One of my favorite researchers in this area, Arvind Narayanan, recently started a series of articles that try to turn this gut reaction into a usable model. I also spent a very productive lunch with Jud Valeski, Josh Fraser and Jon Fox hashing out the implications of the coming wave of accessibility, so here's a few highlights from that discussion.
Prop 8. Information about donors to political campaigns has always been public, but traditionally required a visit to city hall to dig through piles of paper. Suddenly the donors behind Prop 8 in California found themselves listed on a map anyone could access on the internet. While predictions of violence or boycotts didn't materialize, Scott Eckern ended up resigning from his job once his donation became widely known. I'm pretty certain he wasn't aware that his donation would be public knowledge, it's a clear case where the the distribution channel made the information much more powerful.
InfoUSA. Imagine a thought experiment where I downloaded the income, charitable donations, pets and military service information for all 89,000 Boulder residents listed in InfoUSA's marketing database, and put that information up in a public web page. That's obviously pretty freaky, but absolutely anyone with $7,000 to spare can grab exactly the same information! That intuitive reaction is very hard to model. Is it because at the moment someone has to make more of an effort to get that information? Do we actually prefer that our information is for sale, rather than free? Or are we just comfortable with a 'privacy through obscurity' regime?
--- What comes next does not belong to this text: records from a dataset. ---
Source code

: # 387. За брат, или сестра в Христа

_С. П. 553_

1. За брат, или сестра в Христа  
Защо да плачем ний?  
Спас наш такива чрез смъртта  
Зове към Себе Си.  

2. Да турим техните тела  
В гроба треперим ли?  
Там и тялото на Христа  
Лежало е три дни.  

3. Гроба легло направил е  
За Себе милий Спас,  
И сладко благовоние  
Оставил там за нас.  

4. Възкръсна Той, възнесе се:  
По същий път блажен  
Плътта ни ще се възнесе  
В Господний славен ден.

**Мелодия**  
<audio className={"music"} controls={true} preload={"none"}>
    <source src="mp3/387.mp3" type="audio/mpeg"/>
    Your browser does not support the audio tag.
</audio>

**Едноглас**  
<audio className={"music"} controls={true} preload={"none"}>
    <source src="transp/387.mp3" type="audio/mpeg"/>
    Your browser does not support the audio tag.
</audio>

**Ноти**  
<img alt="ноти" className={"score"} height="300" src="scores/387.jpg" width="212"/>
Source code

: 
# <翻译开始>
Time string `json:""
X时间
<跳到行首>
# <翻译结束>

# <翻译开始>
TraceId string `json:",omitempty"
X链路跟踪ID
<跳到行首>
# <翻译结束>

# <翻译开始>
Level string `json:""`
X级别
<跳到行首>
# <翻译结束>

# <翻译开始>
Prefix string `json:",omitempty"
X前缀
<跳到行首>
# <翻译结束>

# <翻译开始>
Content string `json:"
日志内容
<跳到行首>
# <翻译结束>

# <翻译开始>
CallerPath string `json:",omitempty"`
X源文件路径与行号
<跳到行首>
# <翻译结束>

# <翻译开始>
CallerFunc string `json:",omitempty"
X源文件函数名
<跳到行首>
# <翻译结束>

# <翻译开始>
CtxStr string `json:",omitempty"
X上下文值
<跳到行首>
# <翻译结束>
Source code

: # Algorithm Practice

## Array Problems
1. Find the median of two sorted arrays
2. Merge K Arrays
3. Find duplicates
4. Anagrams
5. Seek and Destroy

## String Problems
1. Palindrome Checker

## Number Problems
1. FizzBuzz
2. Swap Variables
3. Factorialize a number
So what's my conclusion? On the one hand, the web has created so many amazing innovations because it's a fantastic way to make information more available, and initial privacy concerns have faded into the background as people become more used to services. On the other, the jury's not back on how the revolution will end. Is everyone really going to be their own public broadcaster on Twitter, or are we going to retreat into more private forums in the wake of future freakouts? I don't know the answer, but everyone working in this area needs to be thinking about more than the technical aspects of data accessibility.